Scientists think this is a result of enormous quantities of carbon dioxide being admitted into the atmosphere, and that about half of that carbon dioxide, about 120 billion to 150 billion tons of it, has been absorbed in the oceans, he said

The carbon dioxide - produced by combustion of fossil fuels in motor vehicles, power plants and other sources - forms carbonic acid, which makes the oceans more acidic. If the carbon dioxide levels reach those that they are expected to reach by 2050, certain plankton and coral will have a difficult time functioning, he said.

It is primarily zooplankton, an animal plankton rather than a plant plankton, that sockeye salmon depend on as a food source. "If you start messing with the productivity of the oceans, at a very fundamental level you are going to affect productivity in ways we are very worried about at this time," Steiner said.

The National Center for Atmospheric Research in Boulder, Colo., on July 5 released its own study on the affects of global warming.

The report said that worldwide emissions of carbon dioxide from fossil fuel burning are dramatically altering ocean chemistry and threatening marine organisms, including corals, that secrete skeletal structures and support oceanic biodiversity. A report summarizes the known effects of increased atmospheric carbon dioxide on these organisms, known as marine calcifiers, and recommends future research for determining the extent of the impact.

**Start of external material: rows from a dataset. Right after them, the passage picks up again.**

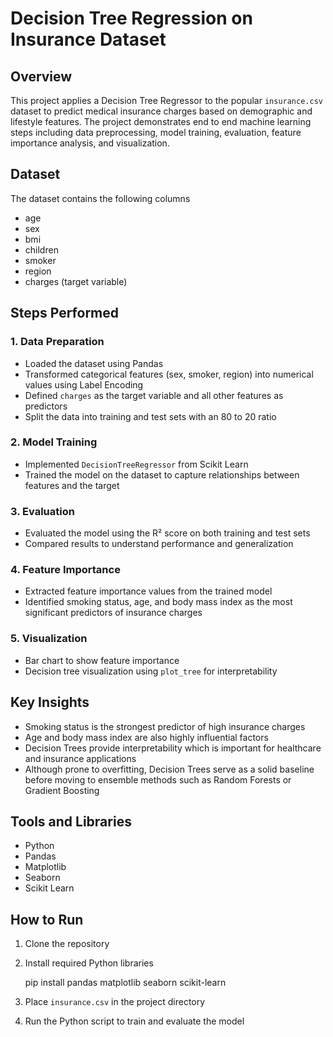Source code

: # Decision Tree Regression on Insurance Dataset

## Overview

This project applies a Decision Tree Regressor to the popular `insurance.csv` dataset to predict medical insurance charges based on demographic and lifestyle features. The project demonstrates end to end machine learning steps including data preprocessing, model training, evaluation, feature importance analysis, and visualization.

## Dataset

The dataset contains the following columns

* age
* sex
* bmi
* children
* smoker
* region
* charges (target variable)

## Steps Performed

### 1. Data Preparation

* Loaded the dataset using Pandas
* Transformed categorical features (sex, smoker, region) into numerical values using Label Encoding
* Defined `charges` as the target variable and all other features as predictors
* Split the data into training and test sets with an 80 to 20 ratio

### 2. Model Training

* Implemented `DecisionTreeRegressor` from Scikit Learn
* Trained the model on the dataset to capture relationships between features and the target

### 3. Evaluation

* Evaluated the model using the R² score on both training and test sets
* Compared results to understand performance and generalization

### 4. Feature Importance

* Extracted feature importance values from the trained model
* Identified smoking status, age, and body mass index as the most significant predictors of insurance charges

### 5. Visualization

* Bar chart to show feature importance
* Decision tree visualization using `plot_tree` for interpretability

## Key Insights

* Smoking status is the strongest predictor of high insurance charges
* Age and body mass index are also highly influential factors
* Decision Trees provide interpretability which is important for healthcare and insurance applications
* Although prone to overfitting, Decision Trees serve as a solid baseline before moving to ensemble methods such as Random Forests or Gradient Boosting

## Tools and Libraries

* Python
* Pandas
* Matplotlib
* Seaborn
* Scikit Learn

## How to Run

1. Clone the repository
2. Install required Python libraries

   pip install pandas matplotlib seaborn scikit-learn

3. Place `insurance.csv` in the project directory
4. Run the Python script to train and evaluate the model

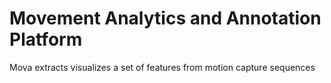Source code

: Movement Analytics and Annotation Platform
=======

Mova extracts visualizes a set of features from motion capture sequences


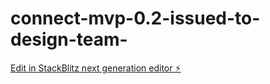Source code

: # connect-mvp-0.2-issued-to-design-team-

[Edit in StackBlitz next generation editor ⚡️](https://stackblitz.com/~/github.com/vH3-Digital/connect-mvp-0.2-issued-to-design-team-)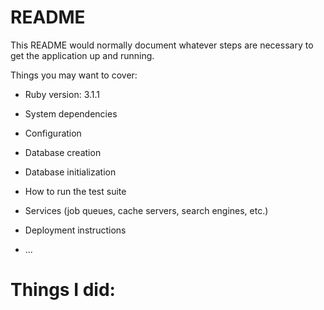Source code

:# README

This README would normally document whatever steps are necessary to get the
application up and running.

Things you may want to cover:

* Ruby version: 3.1.1

* System dependencies

* Configuration

* Database creation

* Database initialization

* How to run the test suite

* Services (job queues, cache servers, search engines, etc.)

* Deployment instructions

* ...

# Things I did:

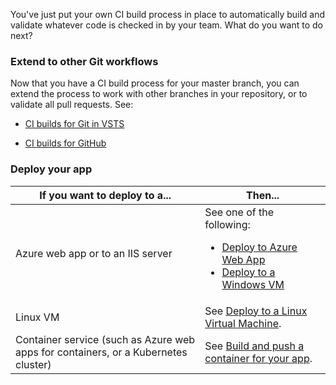 You've just put your own CI build process in place to automatically build and validate whatever code is checked in by your team. What do you want to do next?

### Extend to other Git workflows

Now that you have a CI build process for your master branch, you can extend the process to work with other branches in your repository, or to validate all pull requests. See:

* [CI builds for Git in VSTS](../../actions/ci-build-git.md)

* [CI builds for GitHub](../../actions/ci-build-github.md)

### Deploy your app

| If you want to deploy to a... | Then...|
|-|-|
| Azure web app or to an IIS server | See one of the following: <ul><li>[Deploy to Azure Web App](../cd/deploy-webdeploy-webapps.md)</li><li>[Deploy to a Windows VM](../cd/deploy-webdeploy-iis-deploygroups.md)</li></ul> | 
| Linux VM | See [Deploy to a Linux Virtual Machine](../cd/deploy-linuxvm-deploygroups.md). |
| Container service (such as Azure web apps for containers, or a Kubernetes cluster) | See [Build and push a container for your app](../containers/build.md).|
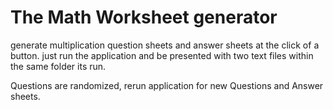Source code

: # The Math Worksheet generator 

generate multiplication question sheets and answer sheets at the click of a button.
just run the application and be presented with two text files within the same folder its run. 

Questions are randomized, rerun application for new Questions and Answer sheets. 
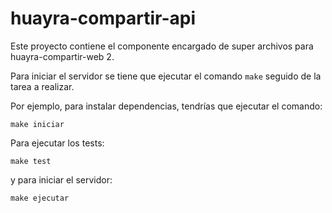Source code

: # huayra-compartir-api

Este proyecto contiene el componente encargado de super archivos
para huayra-compartir-web 2.

Para iniciar el servidor se tiene que ejecutar el comando ``make`` seguido
de la tarea a realizar.

Por ejemplo, para instalar dependencias, tendrías que ejecutar el comando:

    make iniciar

Para ejecutar los tests:

    make test

y para iniciar el servidor:

    make ejecutar
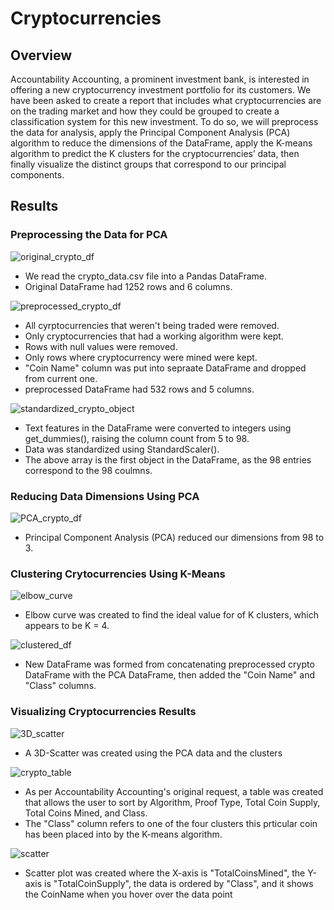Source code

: # Cryptocurrencies

## Overview
Accountability Accounting, a prominent investment bank, is interested in offering a new cryptocurrency investment portfolio for its customers. We have been asked to create a report that includes what cryptocurrencies are on the trading market and how they could be grouped to create a classification system for this new investment. To do so, we will preprocess the data for analysis, apply the Principal Component Analysis (PCA) algorithm to reduce the dimensions of the DataFrame, apply the K-means algorithm to predict the K clusters for the cryptocurrencies’ data, then finally visualize the distinct groups that correspond to our  principal components.

## Results

### Preprocessing the Data for PCA
![original_crypto_df](https://user-images.githubusercontent.com/99751636/177620366-25e8668e-a579-47a7-9f62-1dc2d2b2bd3c.png)

* We read the crypto_data.csv file into a Pandas DataFrame.
* Original DataFrame had 1252 rows and 6 columns.

![preprocessed_crypto_df](https://user-images.githubusercontent.com/99751636/177620591-15982b11-31c7-416e-bb5c-70c1f3b73b48.png)

* All cyrptocurrencies that weren't being traded were removed.
* Only cryptocurrencies that had a working algorithm were kept.
* Rows with null values were removed.
* Only rows where cryptocurrency were mined were kept.
* "Coin Name" column was put into sepraate DataFrame and dropped from current one.
* preprocessed DataFrame had 532 rows and 5 columns.

![standardized_crypto_object](https://user-images.githubusercontent.com/99751636/177621301-301430e6-8f48-4388-935b-9582006256fb.png)

* Text features in the DataFrame were converted to integers using get_dummies(), raising the column count from 5 to 98.
* Data was standardized using StandardScaler(). 
* The above array is the first object in the DataFrame, as the 98 entries correspond to the 98 coulmns.

### Reducing Data Dimensions Using PCA

![PCA_crypto_df](https://user-images.githubusercontent.com/99751636/177622027-46c95119-e21b-4451-97e4-2b391a71807e.png)

* Principal Component Analysis (PCA) reduced our dimensions from 98 to 3.

### Clustering Crytocurrencies Using K-Means

![elbow_curve](https://user-images.githubusercontent.com/99751636/177622484-bcd6812a-0546-4984-8adc-b7a91ab2839c.png)

* Elbow curve was created to find the ideal value for of K clusters, which appears to be K = 4.

![clustered_df](https://user-images.githubusercontent.com/99751636/177623162-f9d42997-10f3-4be1-96d6-69fd25035d8e.png)

* New DataFrame was formed from concatenating preprocessed crypto DataFrame with the PCA DataFrame, then added the "Coin Name" and "Class" columns.

### Visualizing Cryptocurrencies Results

![3D_scatter](https://user-images.githubusercontent.com/99751636/177623518-19ae51b6-833e-4017-ad93-30336249d9ef.png)

* A 3D-Scatter was created using the PCA data and the clusters

![crypto_table](https://user-images.githubusercontent.com/99751636/177623644-6b876658-570d-4a27-9fbf-9527cfb47236.png)

* As per Accountability Accounting's original request, a table was created that allows the user to sort by Algorithm, Proof Type, Total Coin Supply, Total Coins Mined, and Class. 
* The "Class" column refers to one of the four clusters this prticular coin has been placed into by the K-means algorithm.

![scatter](https://user-images.githubusercontent.com/99751636/177624303-84eaf5c3-3f25-46d4-bc04-fc811f80333f.png)

* Scatter plot was created where the X-axis is "TotalCoinsMined", the Y-axis is "TotalCoinSupply", the data is ordered by "Class", and it shows the CoinName when you hover over the data point
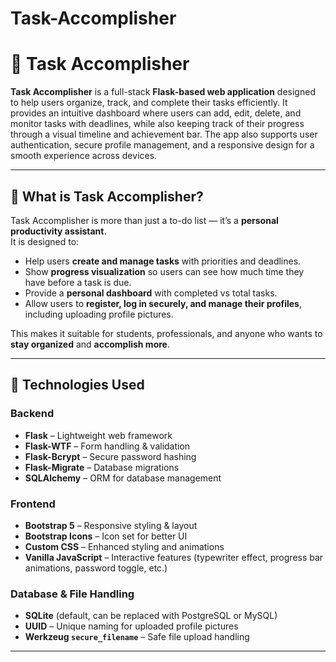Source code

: # Task-Accomplisher
# 📝 Task Accomplisher  

**Task Accomplisher** is a full-stack **Flask-based web application** designed to help users organize, track, and complete their tasks efficiently. It provides an intuitive dashboard where users can add, edit, delete, and monitor tasks with deadlines, while also keeping track of their progress through a visual timeline and achievement bar. The app also supports user authentication, secure profile management, and a responsive design for a smooth experience across devices.  

---

## 🌟 What is Task Accomplisher?  

Task Accomplisher is more than just a to-do list — it’s a **personal productivity assistant**.  
It is designed to:  

- Help users **create and manage tasks** with priorities and deadlines.  
- Show **progress visualization** so users can see how much time they have before a task is due.  
- Provide a **personal dashboard** with completed vs total tasks.  
- Allow users to **register, log in securely, and manage their profiles**, including uploading profile pictures.  

This makes it suitable for students, professionals, and anyone who wants to **stay organized** and **accomplish more**.  

---

## 🔧 Technologies Used  

### Backend  
- **Flask** – Lightweight web framework  
- **Flask-WTF** – Form handling & validation  
- **Flask-Bcrypt** – Secure password hashing  
- **Flask-Migrate** – Database migrations  
- **SQLAlchemy** – ORM for database management  

### Frontend  
- **Bootstrap 5** – Responsive styling & layout  
- **Bootstrap Icons** – Icon set for better UI  
- **Custom CSS** – Enhanced styling and animations  
- **Vanilla JavaScript** – Interactive features (typewriter effect, progress bar animations, password toggle, etc.)  

### Database & File Handling  
- **SQLite** (default, can be replaced with PostgreSQL or MySQL)  
- **UUID** – Unique naming for uploaded profile pictures
- **Werkzeug `secure_filename`** – Safe file upload handling  

---
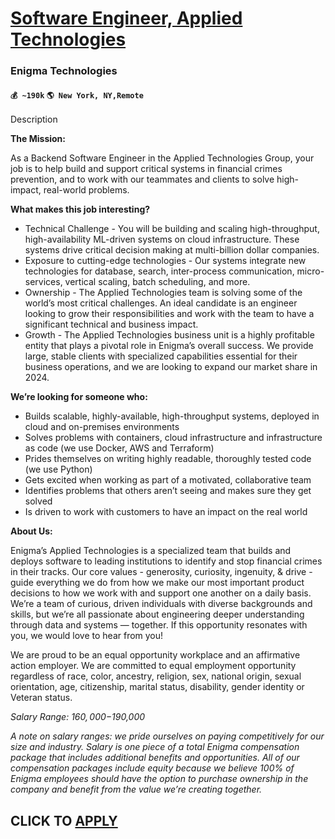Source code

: # [Software Engineer, Applied Technologies](https://www.remotewlb.com/apply/software-engineer-applied-technologies-33325)  
### Enigma Technologies  
#### `💰 ~190k` `🌎 New York, NY,Remote`  

Description

**The Mission:**

As a Backend Software Engineer in the Applied Technologies Group, your job is to help build and support critical systems in financial crimes prevention, and to work with our teammates and clients to solve high-impact, real-world problems.

**What makes this job interesting?**

  * Technical Challenge - You will be building and scaling high-throughput, high-availability ML-driven systems on cloud infrastructure. These systems drive critical decision making at multi-billion dollar companies. 
  * Exposure to cutting-edge technologies - Our systems integrate new technologies for database, search, inter-process communication, micro-services, vertical scaling, batch scheduling, and more.
  * Ownership - The Applied Technologies team is solving some of the world’s most critical challenges. An ideal candidate is an engineer looking to grow their responsibilities and work with the team to have a significant technical and business impact.
  * Growth - The Applied Technologies business unit is a highly profitable entity that plays a pivotal role in Enigma’s overall success. We provide large, stable clients with specialized capabilities essential for their business operations, and we are looking to expand our market share in 2024.

**We’re looking for someone who:**

  * Builds scalable, highly-available, high-throughput systems, deployed in cloud and on-premises environments
  * Solves problems with containers, cloud infrastructure and infrastructure as code (we use Docker, AWS and Terraform)
  * Prides themselves on writing highly readable, thoroughly tested code (we use Python)
  * Gets excited when working as part of a motivated, collaborative team
  * Identifies problems that others aren’t seeing and makes sure they get solved
  * Is driven to work with customers to have an impact on the real world

**About Us:**

Enigma’s Applied Technologies is a specialized team that builds and deploys software to leading institutions to identify and stop financial crimes in their tracks. Our core values - generosity, curiosity, ingenuity, & drive - guide everything we do from how we make our most important product decisions to how we work with and support one another on a daily basis. We’re a team of curious, driven individuals with diverse backgrounds and skills, but we’re all passionate about engineering deeper understanding through data and systems — together. If this opportunity resonates with you, we would love to hear from you!

We are proud to be an equal opportunity workplace and an affirmative action employer. We are committed to equal employment opportunity regardless of race, color, ancestry, religion, sex, national origin, sexual orientation, age, citizenship, marital status, disability, gender identity or Veteran status.

_Salary Range: $160,000-$190,000_

_A note on salary ranges: we pride ourselves on paying competitively for our size and industry. Salary is one piece of a total Enigma compensation package that includes additional benefits and opportunities. All of our compensation packages include equity because we believe 100% of Enigma employees should have the option to purchase ownership in the company and benefit from the value we’re creating together._

  
## CLICK TO [APPLY](https://www.remotewlb.com/apply/software-engineer-applied-technologies-33325)

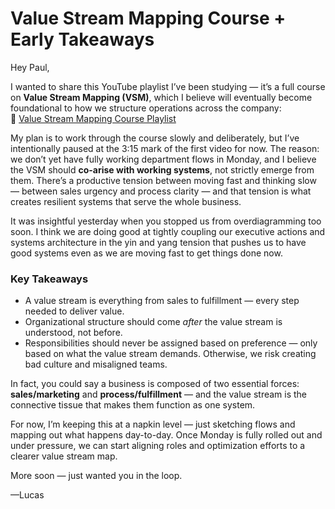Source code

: # Value Stream Mapping Course + Early Takeaways

Hey Paul,

I wanted to share this YouTube playlist I’ve been studying — it’s a full course on **Value Stream Mapping (VSM)**, which I believe will eventually become foundational to how we structure operations across the company:  
🔗 [Value Stream Mapping Course Playlist](https://www.youtube.com/watch?v=7wD7R6x3Pv4&list=PLdmhb1dVRHYsUxtSqZN3bAajeWWSg9_VQ)

My plan is to work through the course slowly and deliberately, but I’ve intentionally paused at the 3:15 mark of the first video for now. The reason: we don’t yet have fully working department flows in Monday, and I believe the VSM should **co-arise with working systems**, not strictly emerge from them. There’s a productive tension between moving fast and thinking slow — between sales urgency and process clarity — and that tension is what creates resilient systems that serve the whole business.

It was insightful yesterday when you stopped us from overdiagramming too soon. I think we are doing good at tightly coupling our executive actions and systems architecture in the yin and yang tension that pushes us to have good systems even as we are moving fast to get things done now.

### Key Takeaways
- A value stream is everything from sales to fulfillment — every step needed to deliver value.
- Organizational structure should come *after* the value stream is understood, not before.
- Responsibilities should never be assigned based on preference — only based on what the value stream demands. Otherwise, we risk creating bad culture and misaligned teams.

In fact, you could say a business is composed of two essential forces: **sales/marketing** and **process/fulfillment** — and the value stream is the connective tissue that makes them function as one system.

For now, I’m keeping this at a napkin level — just sketching flows and mapping out what happens day-to-day. Once Monday is fully rolled out and under pressure, we can start aligning roles and optimization efforts to a clearer value stream map.

More soon — just wanted you in the loop.

—Lucas
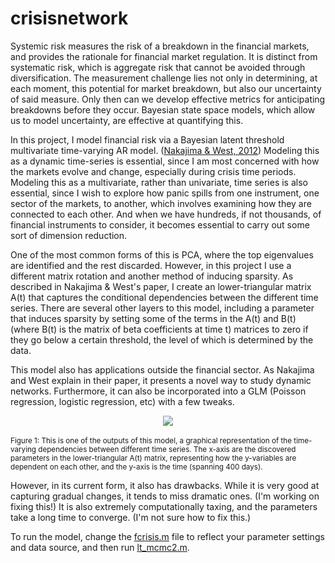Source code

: # crisisnetwork

Systemic risk measures the risk of a breakdown in the financial markets, and provides the rationale for financial market regulation. It is distinct from systematic risk, which is aggregate risk that cannot be avoided through diversification. The measurement challenge lies not only in determining, at each moment, this potential for market breakdown, but also our uncertainty of said measure. Only then can we develop effective metrics for anticipating breakdowns before they occur. Bayesian state space models, which allow us to model uncertainty, are effective at quantifying this.

In this project, I model financial risk via a Bayesian latent threshold multivariate time-varying AR model. (<a href="http://ftp.stat.duke.edu/WorkingPapers/10-25.pdf">Nakajima & West, 2012</a>) Modeling this as a dynamic time-series is essential, since I am most concerned with how the markets evolve and change, especially during crisis time periods. Modeling this as a multivariate, rather than univariate, time series is also essential, since I wish to explore how panic spills from one instrument, one sector of the markets, to another, which involves examining how they are connected to each other. And when we have hundreds, if not thousands, of financial instruments to consider, it becomes essential to carry out some sort of dimension reduction.

One of the most common forms of this is PCA, where the top eigenvalues are identified and the rest discarded. However, in this project I use a different matrix rotation and another method of inducing sparsity. As described in Nakajima & West's paper, I create an lower-triangular matrix A(t) that captures the conditional dependencies between the different time series. There are several other layers to this model, including a parameter that induces sparsity by setting some of the terms in the A(t) and B(t) (where B(t) is the matrix of beta coefficients at time t) matrices to zero if they go below a certain threshold, the level of which is determined by the data.

This model also has applications outside the financial sector. As Nakajima and West explain in their paper, it presents a novel way to study dynamic networks. Furthermore, it can also be incorporated into a GLM (Poisson regression, logistic regression, etc) with a few tweaks.

<center><img src="https://github.com/kkamb/crisisnetwork/blob/master/alphasurface.png"></center><br>
<small>Figure 1: This is one of the outputs of this model, a graphical representation of the time-varying dependencies between different time series. The x-axis are the discovered parameters in the lower-triangular A(t) matrix, representing how the y-variables are dependent on each other, and the y-axis is the time (spanning 400 days).</small>

However, in its current form, it also has drawbacks. While it is very good at capturing gradual changes, it tends to miss dramatic ones. (I'm working on fixing this!) It is also extremely computationally taxing, and the parameters take a long time to converge. (I'm not sure how to fix this.)

To run the model, change the <a href="https://github.com/kkamb/crisisnetwork/blob/master/fcrisis.m">fcrisis.m</a> file to reflect your parameter settings and data source, and then run <a href="https://github.com/kkamb/crisisnetwork/blob/master/lt_mcmc2.m">lt_mcmc2.m</a>.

Joan Kleypas, a scientist at the center and the report's lead author, said it is clear that seawater chemistry will change in coming decades and centuries in ways that will dramatically alter marine life.

"But we are only beginning to understand the complex interactions between large-scale chemistry changes and marine ecology," Kleypas said. "It is vital to develop research strategies to better understand the long-term vulnerabilities of sensitive marine organisms to these changes."

The report, called Impacts of Ocean Acidification on Coral Reefs and Other Marine Calcifiers, warns that oceans worldwide absorbed approximately 118 billion metric tons of carbon between 1800 and 1994. Oceans are naturally alkaline, and they are expected to remain so, but the interaction with carbon dioxide is making them less alkaline and more acidic. The increased acidity lowers the concentration of carbonate ion, a building block of the calcium carbonate that many marine organisms use to grow their skeletons and create coral reef structures.